También en Italia había mucha tela que cortar. Financial Times avisaba de que, muy probablemente, las entidades del país optarán por recortar drásticamente sus dividendos para no tener que pedirle dinero al mercado, es decir, para no tener que realizar ampliaciones de capital.

El sector financiero europeo vuelve a atravesar horas bajas. Pero las noticias más preocupantes vienen, sin duda, de Estados Unidos. Allí los bancos libran una guerra en dos frentes a cual más cruenta. Por un lado, desde hace ya varias semanas, ha saltado un escándalo de gran envergadura: las entidades habrían realizado embargos de manera irregular. Tanto, que ha habido personas desahuciadas sin tan siquiera haber firmado una hipoteca. La Reserva Federal investiga el caso. Ha anunciado que en noviembre el mercado tendrá una respuesta. Menos mal. Porque algunos bancos de inversión, por ejemplo, BNP Paribas, habían alertado de la posibilidad de una nueva recesión si el caso no se aclaraba con cierta rapidez.

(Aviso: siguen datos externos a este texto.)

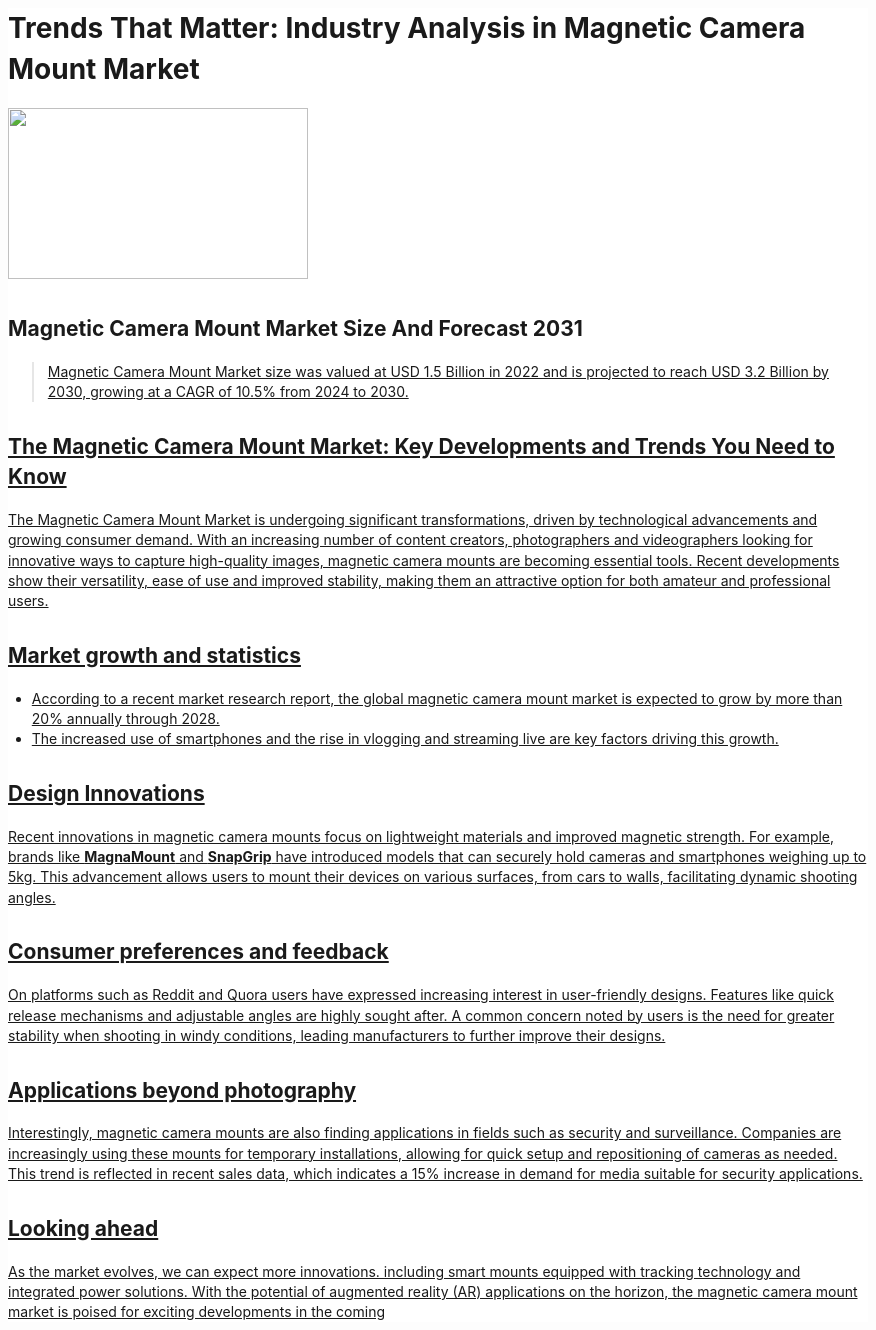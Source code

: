 <h1>Trends That Matter: Industry Analysis in Magnetic Camera Mount Market</h1><img src="https://ffe5etoiles.com/wp-content/uploads/2025/01/MST7-300x171.png" alt="" width="300" height="171" class="aligncenter size-medium wp-image-105565" /><h2>Magnetic Camera Mount Market Size And Forecast 2031</h2><blockquote><p><p><a href="https://www.verifiedmarketreports.com/download-sample/?rid=441644&utm_source=Github&utm_medium=364" target="_blank">Magnetic Camera Mount Market size was valued at USD 1.5 Billion in 2022 and is projected to reach USD 3.2 Billion by 2030, growing at a CAGR of 10.5% from 2024 to 2030.</strong></span></p></p></blockquote><h2>The Magnetic Camera Mount Market: Key Developments and Trends You Need to Know</h2><p>The Magnetic Camera Mount Market is undergoing significant transformations, driven by technological advancements and growing consumer demand. With an increasing number of content creators, photographers and videographers looking for innovative ways to capture high-quality images, magnetic camera mounts are becoming essential tools. Recent developments show their versatility, ease of use and improved stability, making them an attractive option for both amateur and professional users.</p><h2>Market growth and statistics</h2><ul><li >According to a recent market research report, the global magnetic camera mount market is expected to grow by more than 20% annually through 2028.</li><li>The increased use of smartphones and the rise in vlogging and streaming live are key factors driving this growth.</li></ul><h2>Design Innovations</h2><p>Recent innovations in magnetic camera mounts focus on lightweight materials and improved magnetic strength. For example, brands like <strong>MagnaMount</strong> and <strong>SnapGrip</strong> have introduced models that can securely hold cameras and smartphones weighing up to 5kg. This advancement allows users to mount their devices on various surfaces, from cars to walls, facilitating dynamic shooting angles.</p><h2>Consumer preferences and feedback</h2><p>On platforms such as Reddit and Quora users have expressed increasing interest in user-friendly designs. Features like quick release mechanisms and adjustable angles are highly sought after. A common concern noted by users is the need for greater stability when shooting in windy conditions, leading manufacturers to further improve their designs.</p><h2>Applications beyond photography</h2 ><p>Interestingly, magnetic camera mounts are also finding applications in fields such as security and surveillance. Companies are increasingly using these mounts for temporary installations, allowing for quick setup and repositioning of cameras as needed. This trend is reflected in recent sales data, which indicates a 15% increase in demand for media suitable for security applications.</p><h2>Looking ahead</h2><p>As the market evolves, we can expect more innovations. including smart mounts equipped with tracking technology and integrated power solutions. With the potential of augmented reality (AR) applications on the horizon, the magnetic camera mount market is poised for exciting developments in the coming
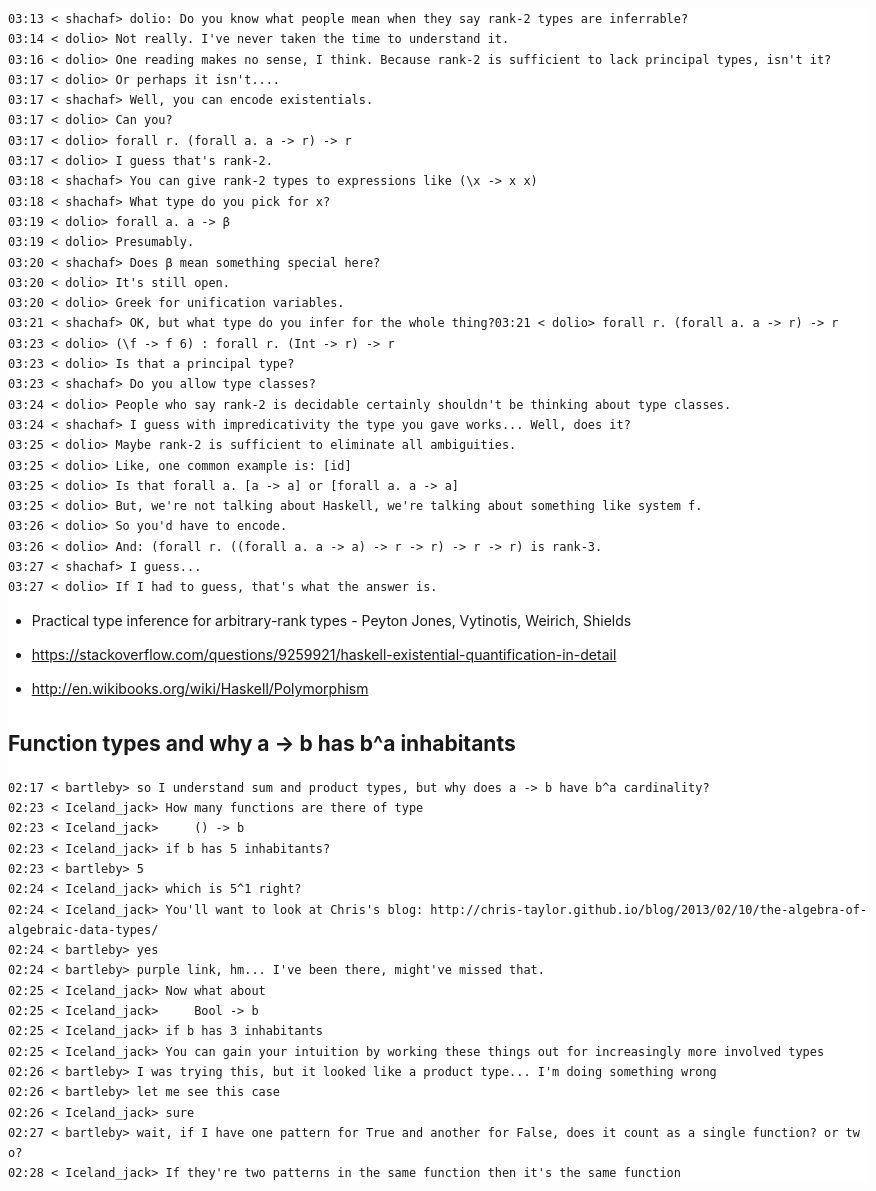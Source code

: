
 ```
03:13 < shachaf> dolio: Do you know what people mean when they say rank-2 types are inferrable?
03:14 < dolio> Not really. I've never taken the time to understand it.
03:16 < dolio> One reading makes no sense, I think. Because rank-2 is sufficient to lack principal types, isn't it?
03:17 < dolio> Or perhaps it isn't....
03:17 < shachaf> Well, you can encode existentials.
03:17 < dolio> Can you?
03:17 < dolio> forall r. (forall a. a -> r) -> r
03:17 < dolio> I guess that's rank-2.
03:18 < shachaf> You can give rank-2 types to expressions like (\x -> x x)
03:18 < shachaf> What type do you pick for x?
03:19 < dolio> forall a. a -> β
03:19 < dolio> Presumably.
03:20 < shachaf> Does β mean something special here?
03:20 < dolio> It's still open.
03:20 < dolio> Greek for unification variables.
03:21 < shachaf> OK, but what type do you infer for the whole thing?03:21 < dolio> forall r. (forall a. a -> r) -> r
03:23 < dolio> (\f -> f 6) : forall r. (Int -> r) -> r
03:23 < dolio> Is that a principal type?
03:23 < shachaf> Do you allow type classes?
03:24 < dolio> People who say rank-2 is decidable certainly shouldn't be thinking about type classes.
03:24 < shachaf> I guess with impredicativity the type you gave works... Well, does it?
03:25 < dolio> Maybe rank-2 is sufficient to eliminate all ambiguities.
03:25 < dolio> Like, one common example is: [id]
03:25 < dolio> Is that forall a. [a -> a] or [forall a. a -> a]
03:25 < dolio> But, we're not talking about Haskell, we're talking about something like system f.
03:26 < dolio> So you'd have to encode.
03:26 < dolio> And: (forall r. ((forall a. a -> a) -> r -> r) -> r -> r) is rank-3.
03:27 < shachaf> I guess...
03:27 < dolio> If I had to guess, that's what the answer is.
```

- Practical type inference for arbitrary-rank types - Peyton Jones, Vytinotis, Weirich, Shields

- https://stackoverflow.com/questions/9259921/haskell-existential-quantification-in-detail

- http://en.wikibooks.org/wiki/Haskell/Polymorphism

## Function types and why a -> b has b^a inhabitants

```
02:17 < bartleby> so I understand sum and product types, but why does a -> b have b^a cardinality?
02:23 < Iceland_jack> How many functions are there of type
02:23 < Iceland_jack>     () -> b
02:23 < Iceland_jack> if b has 5 inhabitants?
02:23 < bartleby> 5
02:24 < Iceland_jack> which is 5^1 right?
02:24 < Iceland_jack> You'll want to look at Chris's blog: http://chris-taylor.github.io/blog/2013/02/10/the-algebra-of-algebraic-data-types/
02:24 < bartleby> yes
02:24 < bartleby> purple link, hm... I've been there, might've missed that.
02:25 < Iceland_jack> Now what about
02:25 < Iceland_jack>     Bool -> b
02:25 < Iceland_jack> if b has 3 inhabitants
02:25 < Iceland_jack> You can gain your intuition by working these things out for increasingly more involved types
02:26 < bartleby> I was trying this, but it looked like a product type... I'm doing something wrong
02:26 < bartleby> let me see this case
02:26 < Iceland_jack> sure
02:27 < bartleby> wait, if I have one pattern for True and another for False, does it count as a single function? or two?
02:28 < Iceland_jack> If they're two patterns in the same function then it's the same function
```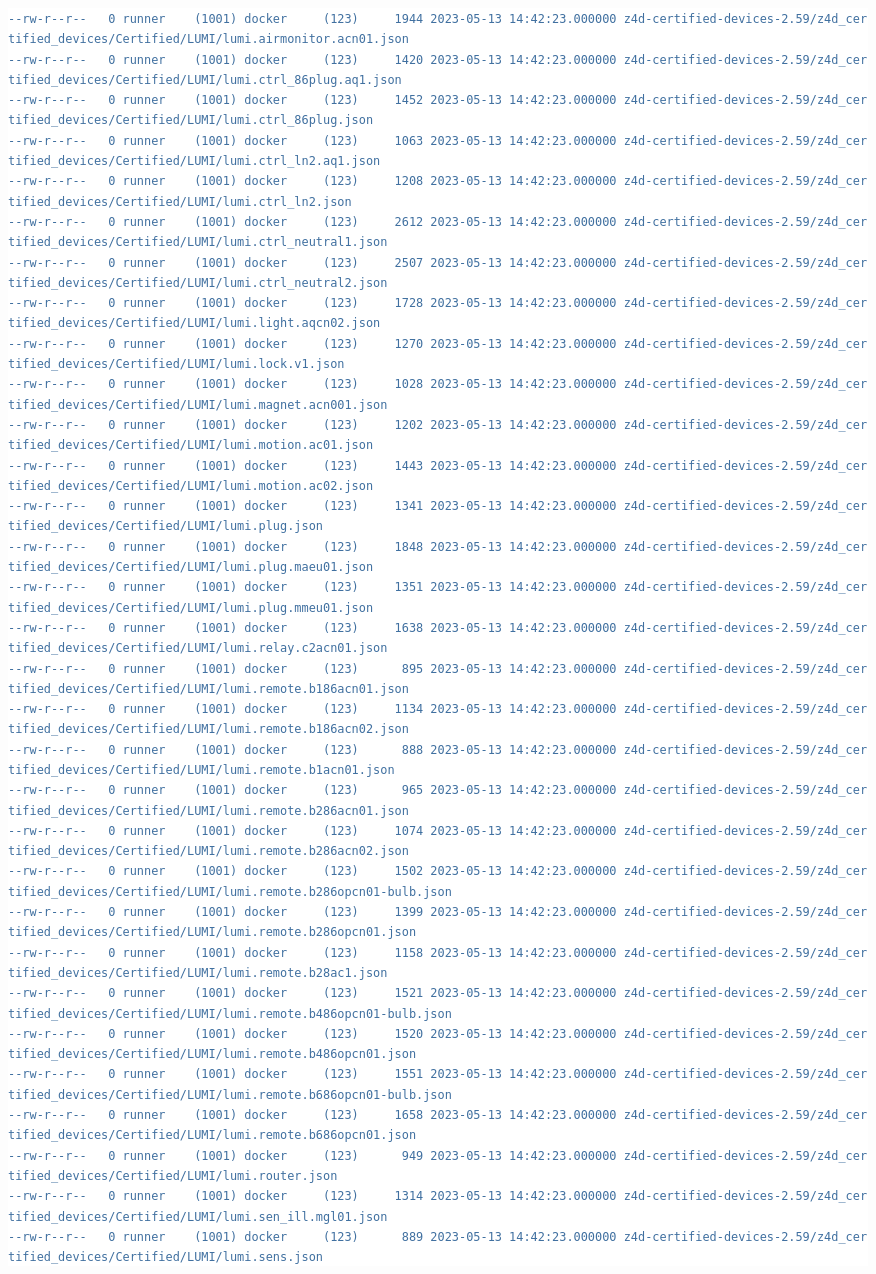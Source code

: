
 ```diff
--rw-r--r--   0 runner    (1001) docker     (123)     1944 2023-05-13 14:42:23.000000 z4d-certified-devices-2.59/z4d_certified_devices/Certified/LUMI/lumi.airmonitor.acn01.json
--rw-r--r--   0 runner    (1001) docker     (123)     1420 2023-05-13 14:42:23.000000 z4d-certified-devices-2.59/z4d_certified_devices/Certified/LUMI/lumi.ctrl_86plug.aq1.json
--rw-r--r--   0 runner    (1001) docker     (123)     1452 2023-05-13 14:42:23.000000 z4d-certified-devices-2.59/z4d_certified_devices/Certified/LUMI/lumi.ctrl_86plug.json
--rw-r--r--   0 runner    (1001) docker     (123)     1063 2023-05-13 14:42:23.000000 z4d-certified-devices-2.59/z4d_certified_devices/Certified/LUMI/lumi.ctrl_ln2.aq1.json
--rw-r--r--   0 runner    (1001) docker     (123)     1208 2023-05-13 14:42:23.000000 z4d-certified-devices-2.59/z4d_certified_devices/Certified/LUMI/lumi.ctrl_ln2.json
--rw-r--r--   0 runner    (1001) docker     (123)     2612 2023-05-13 14:42:23.000000 z4d-certified-devices-2.59/z4d_certified_devices/Certified/LUMI/lumi.ctrl_neutral1.json
--rw-r--r--   0 runner    (1001) docker     (123)     2507 2023-05-13 14:42:23.000000 z4d-certified-devices-2.59/z4d_certified_devices/Certified/LUMI/lumi.ctrl_neutral2.json
--rw-r--r--   0 runner    (1001) docker     (123)     1728 2023-05-13 14:42:23.000000 z4d-certified-devices-2.59/z4d_certified_devices/Certified/LUMI/lumi.light.aqcn02.json
--rw-r--r--   0 runner    (1001) docker     (123)     1270 2023-05-13 14:42:23.000000 z4d-certified-devices-2.59/z4d_certified_devices/Certified/LUMI/lumi.lock.v1.json
--rw-r--r--   0 runner    (1001) docker     (123)     1028 2023-05-13 14:42:23.000000 z4d-certified-devices-2.59/z4d_certified_devices/Certified/LUMI/lumi.magnet.acn001.json
--rw-r--r--   0 runner    (1001) docker     (123)     1202 2023-05-13 14:42:23.000000 z4d-certified-devices-2.59/z4d_certified_devices/Certified/LUMI/lumi.motion.ac01.json
--rw-r--r--   0 runner    (1001) docker     (123)     1443 2023-05-13 14:42:23.000000 z4d-certified-devices-2.59/z4d_certified_devices/Certified/LUMI/lumi.motion.ac02.json
--rw-r--r--   0 runner    (1001) docker     (123)     1341 2023-05-13 14:42:23.000000 z4d-certified-devices-2.59/z4d_certified_devices/Certified/LUMI/lumi.plug.json
--rw-r--r--   0 runner    (1001) docker     (123)     1848 2023-05-13 14:42:23.000000 z4d-certified-devices-2.59/z4d_certified_devices/Certified/LUMI/lumi.plug.maeu01.json
--rw-r--r--   0 runner    (1001) docker     (123)     1351 2023-05-13 14:42:23.000000 z4d-certified-devices-2.59/z4d_certified_devices/Certified/LUMI/lumi.plug.mmeu01.json
--rw-r--r--   0 runner    (1001) docker     (123)     1638 2023-05-13 14:42:23.000000 z4d-certified-devices-2.59/z4d_certified_devices/Certified/LUMI/lumi.relay.c2acn01.json
--rw-r--r--   0 runner    (1001) docker     (123)      895 2023-05-13 14:42:23.000000 z4d-certified-devices-2.59/z4d_certified_devices/Certified/LUMI/lumi.remote.b186acn01.json
--rw-r--r--   0 runner    (1001) docker     (123)     1134 2023-05-13 14:42:23.000000 z4d-certified-devices-2.59/z4d_certified_devices/Certified/LUMI/lumi.remote.b186acn02.json
--rw-r--r--   0 runner    (1001) docker     (123)      888 2023-05-13 14:42:23.000000 z4d-certified-devices-2.59/z4d_certified_devices/Certified/LUMI/lumi.remote.b1acn01.json
--rw-r--r--   0 runner    (1001) docker     (123)      965 2023-05-13 14:42:23.000000 z4d-certified-devices-2.59/z4d_certified_devices/Certified/LUMI/lumi.remote.b286acn01.json
--rw-r--r--   0 runner    (1001) docker     (123)     1074 2023-05-13 14:42:23.000000 z4d-certified-devices-2.59/z4d_certified_devices/Certified/LUMI/lumi.remote.b286acn02.json
--rw-r--r--   0 runner    (1001) docker     (123)     1502 2023-05-13 14:42:23.000000 z4d-certified-devices-2.59/z4d_certified_devices/Certified/LUMI/lumi.remote.b286opcn01-bulb.json
--rw-r--r--   0 runner    (1001) docker     (123)     1399 2023-05-13 14:42:23.000000 z4d-certified-devices-2.59/z4d_certified_devices/Certified/LUMI/lumi.remote.b286opcn01.json
--rw-r--r--   0 runner    (1001) docker     (123)     1158 2023-05-13 14:42:23.000000 z4d-certified-devices-2.59/z4d_certified_devices/Certified/LUMI/lumi.remote.b28ac1.json
--rw-r--r--   0 runner    (1001) docker     (123)     1521 2023-05-13 14:42:23.000000 z4d-certified-devices-2.59/z4d_certified_devices/Certified/LUMI/lumi.remote.b486opcn01-bulb.json
--rw-r--r--   0 runner    (1001) docker     (123)     1520 2023-05-13 14:42:23.000000 z4d-certified-devices-2.59/z4d_certified_devices/Certified/LUMI/lumi.remote.b486opcn01.json
--rw-r--r--   0 runner    (1001) docker     (123)     1551 2023-05-13 14:42:23.000000 z4d-certified-devices-2.59/z4d_certified_devices/Certified/LUMI/lumi.remote.b686opcn01-bulb.json
--rw-r--r--   0 runner    (1001) docker     (123)     1658 2023-05-13 14:42:23.000000 z4d-certified-devices-2.59/z4d_certified_devices/Certified/LUMI/lumi.remote.b686opcn01.json
--rw-r--r--   0 runner    (1001) docker     (123)      949 2023-05-13 14:42:23.000000 z4d-certified-devices-2.59/z4d_certified_devices/Certified/LUMI/lumi.router.json
--rw-r--r--   0 runner    (1001) docker     (123)     1314 2023-05-13 14:42:23.000000 z4d-certified-devices-2.59/z4d_certified_devices/Certified/LUMI/lumi.sen_ill.mgl01.json
--rw-r--r--   0 runner    (1001) docker     (123)      889 2023-05-13 14:42:23.000000 z4d-certified-devices-2.59/z4d_certified_devices/Certified/LUMI/lumi.sens.json
```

¿Para tanto es? Parece que sí: muchos bancos han paralizado los procesos de embargo, lo que implica que el proceso de drenaje de su morosidad se frena y tienen que continuar provisionándola. La venta de los activos adjudicados, una de sus pocas fuentes de beneficio, en un contexto de escasa rentabilidad de sus negocios tradicionales, también se paraliza. Presión sobre los resultados de la banca y, también, sobre la economía: con menos recursos disponibles, el crédito, ya escaso, corre el riesgo de reducirse todavía más. Y más consecuencias: ante la arbitrariedad de los embargos, es muy posible que los ciudadanos se piensen más de dos veces si comprarse una vivienda. Y menos a un banco: "¿De dónde vendrá el inmueble que me quieren colocar?", se preguntarán. "¿Y si procede de un embargo ilegal?". Teniendo en cuenta que las entidades financieras venden un tercio de todas las viviendas que se comercializan en Estados Unidos, una sólida sombra se cierne sobre el sector inmobiliario americano.

Pero ése es sólo uno de los frentes. Hay otro y éste, no ya sólo con riesgos económicos. También entraña riesgos sistémicos. Aprovechando la coyuntura, Pimco, BlackRock y la Fed de Nueva York demandaban a Bank of America la recompra de hasta 47.000 millones de dólares en bonos ligados a hipotecas porque el proceso de venta o de titulización no se hizo de manera correcta. Si este tipo de demandas se generalizan a otros bancos, por aquí puede haber una fuente de pérdidas muy importantes. Y sobre todo si el proceso salpica a las últimas hipotecas concedidas. Si las viviendas embargadas de manera irregular han sido después vendidas, ¿qué pasa con las nuevas hipotecas? ¿Y con los bonos que se han construido a través de ellas? Seguro que están repartidas por todo el mundo, en fondos, seguros, planes de pensiones... Ahí es donde está el riesgo sistémico.

La Reserva Federal ha tomado cartas en el asunto. En un mes, contará qué ha sucedido. El problema es que en Estados Unidos, al igual que un particular puede devolverle las llaves a un banco en el mismo instante en que descubre que su piso vale menos que la hipoteca que aún le queda por pagar, el banco puede embargar una vivienda con únicamente tres meses sin cobrar la letra del crédito. Y a veces sin papeles, con programas informáticos, con subcontratas que están ubicadas a miles de kilómetros de Estados Unidos. Es posible que la solución final del problema sea un cambio legislativo. Las elecciones de la próxima semana impiden la toma de decisiones de manera inmediata. Demasiados elementos pesan ya contra los demócratas como para meterse a resolver este entuerto pocos días antes de las elecciones. Barack Obama esperará hasta poder compartir la responsabilidad con los republicanos.